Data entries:
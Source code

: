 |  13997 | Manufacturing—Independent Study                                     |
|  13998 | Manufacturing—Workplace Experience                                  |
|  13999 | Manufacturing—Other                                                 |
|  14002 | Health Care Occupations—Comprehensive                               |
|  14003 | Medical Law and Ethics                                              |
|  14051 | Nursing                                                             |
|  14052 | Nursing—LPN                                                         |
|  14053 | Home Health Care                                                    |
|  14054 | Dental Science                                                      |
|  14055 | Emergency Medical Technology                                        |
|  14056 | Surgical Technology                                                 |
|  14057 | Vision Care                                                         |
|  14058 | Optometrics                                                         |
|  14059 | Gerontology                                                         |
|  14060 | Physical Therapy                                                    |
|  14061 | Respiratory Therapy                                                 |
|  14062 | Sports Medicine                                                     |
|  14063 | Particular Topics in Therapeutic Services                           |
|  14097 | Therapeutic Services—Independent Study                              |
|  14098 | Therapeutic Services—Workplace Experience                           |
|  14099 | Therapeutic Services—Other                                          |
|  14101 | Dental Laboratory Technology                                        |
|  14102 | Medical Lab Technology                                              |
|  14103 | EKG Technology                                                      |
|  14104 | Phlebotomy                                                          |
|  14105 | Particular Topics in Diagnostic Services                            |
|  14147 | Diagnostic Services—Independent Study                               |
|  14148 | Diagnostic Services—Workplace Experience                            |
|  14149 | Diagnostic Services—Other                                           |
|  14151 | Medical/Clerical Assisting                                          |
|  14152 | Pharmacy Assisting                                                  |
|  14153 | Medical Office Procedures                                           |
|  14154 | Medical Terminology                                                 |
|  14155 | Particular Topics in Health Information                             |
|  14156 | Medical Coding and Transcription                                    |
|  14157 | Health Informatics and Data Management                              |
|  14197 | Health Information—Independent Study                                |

TASK TO COMPLETE -
Every record, word for word, must be returned.

ANSWER BOX -
Source code

: |  13997 | Manufacturing—Independent Study                                     |
|  13998 | Manufacturing—Workplace Experience                                  |
|  13999 | Manufacturing—Other                                                 |
|  14002 | Health Care Occupations—Comprehensive                               |
|  14003 | Medical Law and Ethics                                              |
|  14051 | Nursing                                                             |
|  14052 | Nursing—LPN                                                         |
|  14053 | Home Health Care                                                    |
|  14054 | Dental Science                                                      |
|  14055 | Emergency Medical Technology                                        |
|  14056 | Surgical Technology                                                 |
|  14057 | Vision Care                                                         |
|  14058 | Optometrics                                                         |
|  14059 | Gerontology                                                         |
|  14060 | Physical Therapy                                                    |
|  14061 | Respiratory Therapy                                                 |
|  14062 | Sports Medicine                                                     |
|  14063 | Particular Topics in Therapeutic Services                           |
|  14097 | Therapeutic Services—Independent Study                              |
|  14098 | Therapeutic Services—Workplace Experience                           |
|  14099 | Therapeutic Services—Other                                          |
|  14101 | Dental Laboratory Technology                                        |
|  14102 | Medical Lab Technology                                              |
|  14103 | EKG Technology                                                      |
|  14104 | Phlebotomy                                                          |
|  14105 | Particular Topics in Diagnostic Services                            |
|  14147 | Diagnostic Services—Independent Study                               |
|  14148 | Diagnostic Services—Workplace Experience                            |
|  14149 | Diagnostic Services—Other                                           |
|  14151 | Medical/Clerical Assisting                                          |
|  14152 | Pharmacy Assisting                                                  |
|  14153 | Medical Office Procedures                                           |
|  14154 | Medical Terminology                                                 |
|  14155 | Particular Topics in Health Information                             |
|  14156 | Medical Coding and Transcription                                    |
|  14157 | Health Informatics and Data Management                              |
|  14197 | Health Information—Independent Study                                |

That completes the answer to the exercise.